Where the records below begin, start copying, and stop after the line that contains "敏捷产生价值的地方：PBL、演示会。冲刺回顾不产生价值"; reproduce every line exactly but omit pictures.

[[ PROVIDED MATERIAL open ]]

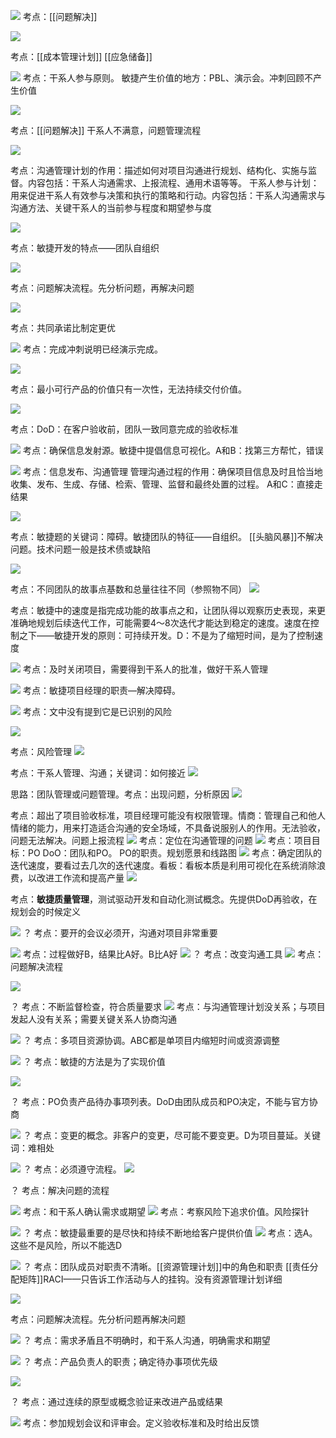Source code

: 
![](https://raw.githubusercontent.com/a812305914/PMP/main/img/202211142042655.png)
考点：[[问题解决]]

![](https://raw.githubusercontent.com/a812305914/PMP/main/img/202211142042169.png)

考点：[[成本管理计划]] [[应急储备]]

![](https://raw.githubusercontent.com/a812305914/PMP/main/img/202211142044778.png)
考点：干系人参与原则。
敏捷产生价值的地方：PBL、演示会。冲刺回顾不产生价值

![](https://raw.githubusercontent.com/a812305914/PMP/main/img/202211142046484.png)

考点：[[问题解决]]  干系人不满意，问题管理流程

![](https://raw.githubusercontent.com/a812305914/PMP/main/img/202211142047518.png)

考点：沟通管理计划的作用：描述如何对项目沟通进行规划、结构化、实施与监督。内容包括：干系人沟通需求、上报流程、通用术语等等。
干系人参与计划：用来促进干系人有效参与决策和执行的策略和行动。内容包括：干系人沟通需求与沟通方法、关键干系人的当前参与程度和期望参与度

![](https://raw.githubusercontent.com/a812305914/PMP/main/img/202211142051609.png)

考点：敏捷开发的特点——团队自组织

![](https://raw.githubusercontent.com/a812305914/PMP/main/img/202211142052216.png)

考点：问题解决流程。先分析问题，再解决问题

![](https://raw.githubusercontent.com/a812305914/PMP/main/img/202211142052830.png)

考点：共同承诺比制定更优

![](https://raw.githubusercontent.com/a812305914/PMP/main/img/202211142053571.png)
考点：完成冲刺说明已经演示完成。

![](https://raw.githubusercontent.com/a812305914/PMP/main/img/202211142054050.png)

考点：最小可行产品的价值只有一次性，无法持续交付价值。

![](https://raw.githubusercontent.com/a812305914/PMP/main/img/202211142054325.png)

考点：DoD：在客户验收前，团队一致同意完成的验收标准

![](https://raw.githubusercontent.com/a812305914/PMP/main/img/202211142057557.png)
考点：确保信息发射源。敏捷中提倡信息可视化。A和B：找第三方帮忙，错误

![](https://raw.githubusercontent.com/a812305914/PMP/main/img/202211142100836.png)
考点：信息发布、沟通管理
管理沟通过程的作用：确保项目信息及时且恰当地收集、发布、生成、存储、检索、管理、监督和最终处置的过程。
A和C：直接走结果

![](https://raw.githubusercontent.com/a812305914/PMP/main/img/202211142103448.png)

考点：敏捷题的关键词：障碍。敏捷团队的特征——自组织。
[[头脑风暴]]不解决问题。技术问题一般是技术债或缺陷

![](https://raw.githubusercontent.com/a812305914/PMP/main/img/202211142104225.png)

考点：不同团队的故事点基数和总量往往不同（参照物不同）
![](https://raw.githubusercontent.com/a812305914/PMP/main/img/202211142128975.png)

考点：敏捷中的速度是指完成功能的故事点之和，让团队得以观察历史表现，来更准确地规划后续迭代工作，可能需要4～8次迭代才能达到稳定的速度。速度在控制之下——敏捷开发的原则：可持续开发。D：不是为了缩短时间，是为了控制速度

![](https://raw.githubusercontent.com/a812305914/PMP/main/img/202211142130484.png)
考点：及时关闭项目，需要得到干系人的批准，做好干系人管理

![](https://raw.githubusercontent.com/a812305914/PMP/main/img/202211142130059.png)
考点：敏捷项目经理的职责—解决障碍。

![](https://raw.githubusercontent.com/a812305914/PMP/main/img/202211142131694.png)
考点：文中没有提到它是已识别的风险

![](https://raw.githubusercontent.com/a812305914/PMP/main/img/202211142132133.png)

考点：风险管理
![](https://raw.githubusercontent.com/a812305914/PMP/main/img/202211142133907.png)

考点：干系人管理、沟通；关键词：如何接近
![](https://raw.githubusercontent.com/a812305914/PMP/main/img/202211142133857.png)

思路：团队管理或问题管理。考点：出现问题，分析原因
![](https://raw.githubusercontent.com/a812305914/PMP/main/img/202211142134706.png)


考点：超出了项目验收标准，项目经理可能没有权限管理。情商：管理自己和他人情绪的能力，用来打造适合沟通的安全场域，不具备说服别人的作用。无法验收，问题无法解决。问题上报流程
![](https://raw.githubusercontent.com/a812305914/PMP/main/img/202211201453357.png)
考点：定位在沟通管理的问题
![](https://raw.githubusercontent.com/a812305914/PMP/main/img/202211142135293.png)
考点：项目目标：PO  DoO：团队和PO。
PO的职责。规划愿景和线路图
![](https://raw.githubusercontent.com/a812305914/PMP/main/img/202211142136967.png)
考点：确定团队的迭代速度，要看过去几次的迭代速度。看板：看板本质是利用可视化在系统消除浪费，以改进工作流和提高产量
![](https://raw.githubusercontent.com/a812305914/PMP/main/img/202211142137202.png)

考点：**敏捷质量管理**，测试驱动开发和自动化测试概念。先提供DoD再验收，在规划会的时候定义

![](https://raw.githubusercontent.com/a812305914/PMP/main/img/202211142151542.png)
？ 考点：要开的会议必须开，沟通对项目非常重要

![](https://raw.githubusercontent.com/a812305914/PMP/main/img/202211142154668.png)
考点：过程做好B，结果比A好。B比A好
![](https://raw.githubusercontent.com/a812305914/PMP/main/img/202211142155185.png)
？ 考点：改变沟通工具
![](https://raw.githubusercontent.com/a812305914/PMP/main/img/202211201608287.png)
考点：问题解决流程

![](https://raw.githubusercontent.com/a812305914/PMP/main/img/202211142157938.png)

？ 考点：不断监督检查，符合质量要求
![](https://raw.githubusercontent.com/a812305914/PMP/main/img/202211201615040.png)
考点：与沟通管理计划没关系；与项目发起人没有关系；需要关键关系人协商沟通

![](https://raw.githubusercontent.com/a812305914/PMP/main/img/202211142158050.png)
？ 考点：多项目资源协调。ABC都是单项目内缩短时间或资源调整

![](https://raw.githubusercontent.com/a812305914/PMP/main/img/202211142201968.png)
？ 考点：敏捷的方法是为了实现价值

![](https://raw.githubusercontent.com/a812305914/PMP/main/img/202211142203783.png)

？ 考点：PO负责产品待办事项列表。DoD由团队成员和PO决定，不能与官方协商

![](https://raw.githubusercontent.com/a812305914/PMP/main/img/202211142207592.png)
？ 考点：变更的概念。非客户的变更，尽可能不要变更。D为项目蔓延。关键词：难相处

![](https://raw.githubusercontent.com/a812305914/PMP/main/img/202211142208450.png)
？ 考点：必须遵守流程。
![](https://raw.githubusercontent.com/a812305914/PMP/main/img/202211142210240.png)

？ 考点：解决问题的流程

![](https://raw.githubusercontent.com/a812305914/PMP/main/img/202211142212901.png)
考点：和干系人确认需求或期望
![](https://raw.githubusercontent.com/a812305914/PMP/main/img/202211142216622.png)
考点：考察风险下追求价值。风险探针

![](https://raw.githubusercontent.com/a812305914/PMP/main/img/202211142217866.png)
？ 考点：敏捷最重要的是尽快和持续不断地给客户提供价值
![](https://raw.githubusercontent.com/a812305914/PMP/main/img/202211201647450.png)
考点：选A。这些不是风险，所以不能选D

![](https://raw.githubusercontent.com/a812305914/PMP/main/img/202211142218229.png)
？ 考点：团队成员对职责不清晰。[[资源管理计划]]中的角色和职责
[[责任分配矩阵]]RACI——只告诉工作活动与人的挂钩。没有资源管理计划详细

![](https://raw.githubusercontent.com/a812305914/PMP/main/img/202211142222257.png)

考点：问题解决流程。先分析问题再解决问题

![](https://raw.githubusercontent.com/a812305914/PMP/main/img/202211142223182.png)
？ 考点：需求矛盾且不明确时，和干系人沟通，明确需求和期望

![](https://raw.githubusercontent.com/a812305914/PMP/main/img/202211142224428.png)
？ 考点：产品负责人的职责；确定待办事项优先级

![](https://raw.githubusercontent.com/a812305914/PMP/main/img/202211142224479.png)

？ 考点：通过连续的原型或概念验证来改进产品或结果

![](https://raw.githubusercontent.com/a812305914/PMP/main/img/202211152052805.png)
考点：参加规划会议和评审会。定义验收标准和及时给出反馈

[[ PROVIDED MATERIAL closed ]]

**FINAL ANSWER**
Source code

: 
![](https://raw.githubusercontent.com/a812305914/PMP/main/img/202211142042655.png)
考点：[[问题解决]]

![](https://raw.githubusercontent.com/a812305914/PMP/main/img/202211142042169.png)

考点：[[成本管理计划]] [[应急储备]]

![](https://raw.githubusercontent.com/a812305914/PMP/main/img/202211142044778.png)
考点：干系人参与原则。
敏捷产生价值的地方：PBL、演示会。冲刺回顾不产生价值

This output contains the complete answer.